= Le Bone Florence of Rome =

Le Bone Florence of Rome is a medieval English chivalric romance. Featuring the innocent persecuted heroine, it is subcategorized into the Crescentia cycle of romances because of two common traits: the heroine is accused by her brother-in-law after an attempted seduction, and the story ends with her fame as a healer bringing all her persecutors to her.

==Synopsis==
Florence, daughter of King Otes of Rome, rejects Garcy, the king of Constantinople, because of his age. Garcy attacks Rome, and Mylys and Emere, sons of the King of Hungary, comes to its aid. Emere and Florence fall in love and are betrothed, but in his absence, Mylys tries to seduce her. Florence imprisons him, but frees him when his brother returns. He attacks her again in a forest. She is brought to a refuge but another rebuffed suitor kills her host's daughter and frames Florence; she is exiled again, suffers more persecution, but finds refuge at a convent where she becomes famous as a healer. This brings all her persecutors to her, and they must confess before she heals them.

==Crescentia cycle==
The Crescentia cycle features women who suffer trials and misfortunes, similar to those of Emaré, Constance, and Griselda, stock characters in chivalric romance. It is distinguished among them by the story's opening with her brother-in-law approaching her with offers of love and ending with her fame as a healer bringing all her persecutors together; there are more than a hundred versions from the twelfth to the nineteenth century. One such features in the Gesta Romanorum. Many of these are strongly miraculous, which led to their becoming Miracles of the Virgin. The brother-in-law, and his motive of thwarted love, classifies this among those romances not using the typical fairy tale motifs for their persecutor, a wicked mother-in-law, but a motif found among the heroines only in romances.

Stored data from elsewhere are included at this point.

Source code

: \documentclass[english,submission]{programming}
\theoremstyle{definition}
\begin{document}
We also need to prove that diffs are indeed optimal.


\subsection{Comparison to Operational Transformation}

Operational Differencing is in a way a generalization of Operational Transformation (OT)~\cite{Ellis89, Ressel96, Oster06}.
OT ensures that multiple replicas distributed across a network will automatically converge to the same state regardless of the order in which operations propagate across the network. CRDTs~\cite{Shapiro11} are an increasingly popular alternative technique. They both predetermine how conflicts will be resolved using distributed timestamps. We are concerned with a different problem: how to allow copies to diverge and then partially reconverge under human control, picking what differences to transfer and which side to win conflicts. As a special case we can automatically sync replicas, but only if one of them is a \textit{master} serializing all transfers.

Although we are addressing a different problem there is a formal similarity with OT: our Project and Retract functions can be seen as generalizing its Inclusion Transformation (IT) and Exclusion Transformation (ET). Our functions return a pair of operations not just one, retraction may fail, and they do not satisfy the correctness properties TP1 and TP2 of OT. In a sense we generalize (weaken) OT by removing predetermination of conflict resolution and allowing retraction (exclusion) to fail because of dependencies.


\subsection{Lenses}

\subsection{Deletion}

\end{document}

The "Florence" versions are noted by being less pious and more romantic and martial versions. There are seven known versions: this, the English one, five French, and one Spanish. The English version lays heavy emphasis on divine justice in the course of the action and underscores its religious nature by having the heroine's virginity be preserved by not by a magical brooch but by a prayer to the Virgin.

The tale also appears to be influenced the romance The King of Tars, where the heroine's kingdom is also attacked by a rebuffed suitor. In that case, the reluctance springs from his pagan religion, and the work is more consistently religious.

While Emaré suffers because of her wicked mother-in-law accusing her of bearing animals, her tale has many common points with Florence's: both women are noted for their beauty and magnificent clothing, both are taken as evil for it, and both suffer not for their own instruction, being models of virtue, but to demonstrate God's providence.

Because in many variants, one character or another stems from Hungary, there may also be influence from the legends of St. Elizabeth of Hungary.

The story itself been traced to the Old English The Wife's Lament; however, because the woman herself complains only of malevolent relatives, not the specific brother-in-law, it is impossible to confirm that it is the source. Similar attempts, for instance, have been made to link it to the Constance cycle, and it does fit such tales as Emare and Vitae Duorum Offarum as well as it does the Crescentia cycle.

==Further Influence==
Florence of Rome is cited by Christine de Pizan in Part II of The Book of the City of Ladies as an example of a lady notable for her chastity.